Merkel will weitere Verschärfung der EU-Stabilitätsregeln
BERLIN (awp international) – Bundeskanzlerin Angela Merkel (CDU) verlangt in der Europäischen Union (EU) eine noch weitergehende Verschärfung der Stabilitätskriterien zur Vermeidung künftiger Schuldenkrisen wie in Griechenland. «Deutschland glaubt, dass es nach dem Europäischen Rat Ende Oktober weiter gehen muss mit der Arbeit an Stabilitätsmechanismen», sagte Merkel-Sprecher Steffen Seibert am Freitag in Berlin.
Die Kanzlerin hatte am Donnerstag in Berlin mit dem Brüsseler EU- Ratschef Herman Van Rompuy über die Vorschläge zur Reform des Euro- Stabilitätspakts beraten. Sie sollen bei dem EU-Gipfel Ende des Monats in Brüssel erörtert werden. «Die Bundesregierung ist davon überzeugt, dass es einen nächste Schritt geben muss», sagte Seibert.

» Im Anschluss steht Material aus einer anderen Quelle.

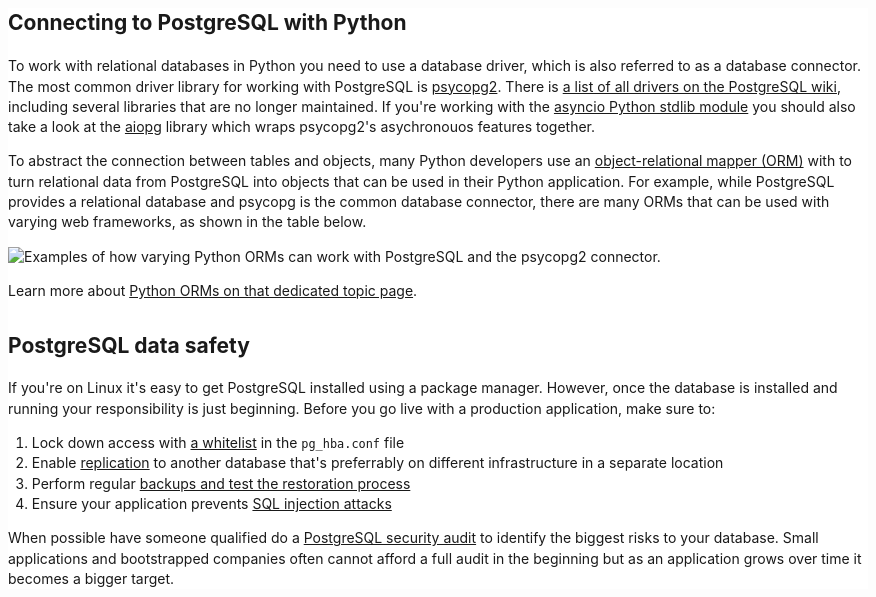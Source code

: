 
## Connecting to PostgreSQL with Python
To work with relational databases in Python you need to use a database 
driver, which is also referred to as a database connector. The most common 
driver library for working with PostgreSQL is 
[psycopg2](http://initd.org/psycopg/). There is 
[a list of all drivers on the PostgreSQL wiki](https://wiki.postgresql.org/wiki/Python),
including several libraries that are no longer maintained. If you're
working with the 
[asyncio Python stdlib module](https://docs.python.org/3.4/library/asyncio.html) 
you should also take a look at the 
[aiopg](https://github.com/aio-libs/aiopg) library which
wraps psycopg2's asychronouos features together.

To abstract the connection between tables and objects, many Python 
developers use an 
[object-relational mapper (ORM)](/object-relational-mappers-orms.html) with 
to turn relational data from PostgreSQL into objects that can be used in
their Python application. For example, while PostgreSQL provides a 
relational database and psycopg is the common database connector, there
are many ORMs that can be used with varying web frameworks, as shown in the
table below.

<img src="/img/visuals/postgresql-orm-examples.png" width="100%" alt="Examples of how varying Python ORMs can work with PostgreSQL and the psycopg2 connector." class="technical-diagram" />

Learn more about 
[Python ORMs on that dedicated topic page](/object-relational-mappers-orms.html).


## PostgreSQL data safety
If you're on Linux it's easy to get PostgreSQL installed using a package manager.
However, once the database is installed and running your responsibility is just beginning.
Before you go live with a production application, make sure to:

1. Lock down access with 
   [a whitelist](http://www.postgresql.org/docs/9.3/static/auth-pg-hba-conf.html) 
   in the `pg_hba.conf` file 
1. Enable [replication](https://www.digitalocean.com/community/tutorials/how-to-set-up-master-slave-replication-on-postgresql-on-an-ubuntu-12-04-vps)
   to another database that's preferrably on different infrastructure in 
   a separate location
1. Perform regular 
   [backups and test the restoration process](http://www.postgresql.org/docs/current/static/backup.html)
1. Ensure your application prevents 
   [SQL injection attacks](https://www.owasp.org/index.php/SQL_Injection)

When possible have someone qualified do a 
[PostgreSQL security audit](http://security.stackexchange.com/questions/2517/postgresql-security-audit)
to identify the biggest risks to your database. Small applications and 
bootstrapped companies often cannot afford a full audit in the beginning but
as an application grows over time it becomes a bigger target.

Van Rompuy arbeitet seit Monaten im Auftrag der EU-Staats- und Regierungschefs mit einer Reformgruppe an der Überarbeitung der Stabilitätskriterien. Eine einheitliche Position aller EU-Länder ist noch nicht gesichert. Deutschland hatte bislang automatische Sanktionen für Defizitsünder verlangt. Dazu könnte auch die Sperrung von Mitteln der EU-Strukturfonds gehören.